It should have been enough for Washington sports fans that the Wizards clinched an NBA playoff spot for the first time since 1997 by beating the up-and-coming Chicago Bulls at MCI Center Wednesday night. But one night later, something even more unthinkable occurred: Major League Baseball returned to Washington.
My dad, John Rowley Harvey, took me to the last Senators game at RFK back in 1971, when I was 10. I remember the fans rushing the field in the bottom of the ninth, the chaos that ensued -- frightening for a 10-year-old.
My dad died six months later in Vietnam. So that was the last baseball game he ever took me to. I grew up loving the O's but missing the old Senators.

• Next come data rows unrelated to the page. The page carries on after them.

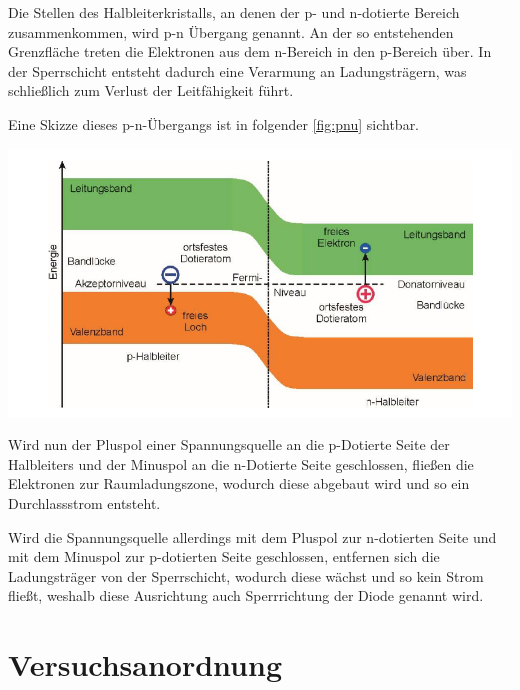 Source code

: \documentclass[11pt,ngerman]{scrartcl}
\begin{document}
Die Stellen des Halbleiterkristalls, an denen der p- und n-dotierte Bereich zusammenkommen, wird p-n Übergang genannt. An der so entstehenden Grenzfläche treten die Elektronen aus dem n-Bereich in den p-Bereich über. In der Sperrschicht entsteht dadurch eine Verarmung an Ladungsträgern, was schließlich zum Verlust der Leitfähigkeit führt.

\vspace{2mm}

Eine Skizze dieses p-n-Übergangs ist in folgender \autoref{fig:pnu} sichtbar.

\begin{center}
	\begin{minipage}[t]{0.65\textwidth}
		\includegraphics[width=\textwidth]{pnu}
		\label{fig:pnu}
	\end{minipage}
\end{center}

Wird nun der Pluspol einer Spannungsquelle an die p-Dotierte Seite der Halbleiters und der Minuspol an die n-Dotierte Seite geschlossen, fließen die Elektronen zur Raumladungszone, wodurch diese abgebaut wird und so ein Durchlassstrom entsteht.

Wird die Spannungsquelle allerdings mit dem Pluspol zur n-dotierten Seite und mit dem Minuspol zur p-dotierten Seite geschlossen, entfernen sich die Ladungsträger von der Sperrschicht, wodurch diese wächst und so kein Strom fließt, weshalb diese Ausrichtung auch Sperrrichtung der Diode genannt wird. \cite{deimel2015grundlagen} \cite{demtroder2018ex2}



\section{Versuchsanordnung}\label{sec:Versuchsanordnung}
\end{document}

Now, 34 years later, I'm taking my 7-year-old son, Rowley Harvey, to opening night at RFK.
I paid a ridiculous amount to scalpers for two tickets -- but it's worth it to close the circle. Seeing this game with my son is something I'll remember my whole life, and hopefully something that will strengthen the spark of my father's spirit for my son to carry.
Michael Harvey, Chestertown, Md.
Who knew so many here cared? Not MLB.
I brought my dad and son to the home opener, so three generations of Farleys were on hand for the return of baseball to Washington. My dad especially enjoyed seeing Mickey Vernon, one of his heroes. I brought my ticket stub to the game from the last Senators game in 1971 and held it as the Nats took the field. I wore the 26-year-old Senators cap that a friend sent me the day my son was born. The night was more than grand; it was perfect.
John Farley, Potomac
Can't top your remarks, so I won't try.
Baseball's return to Washington reminds me of my teenage years at Griffith Stadium during the '40s. I operated the baseball scoreboard for six years, beginning in 1944. My most memorable year was 1945, when I came close to working the scoreboard for the World Series. However, it wasn't to be; the Senators lost the pennant to Detroit.
I'm excited about becoming a National League fan now that we have the Nationals.
Stan Ehrlich, Silver Spring
Okay, Stan, enough with the nostalgia; go to RFK this summer.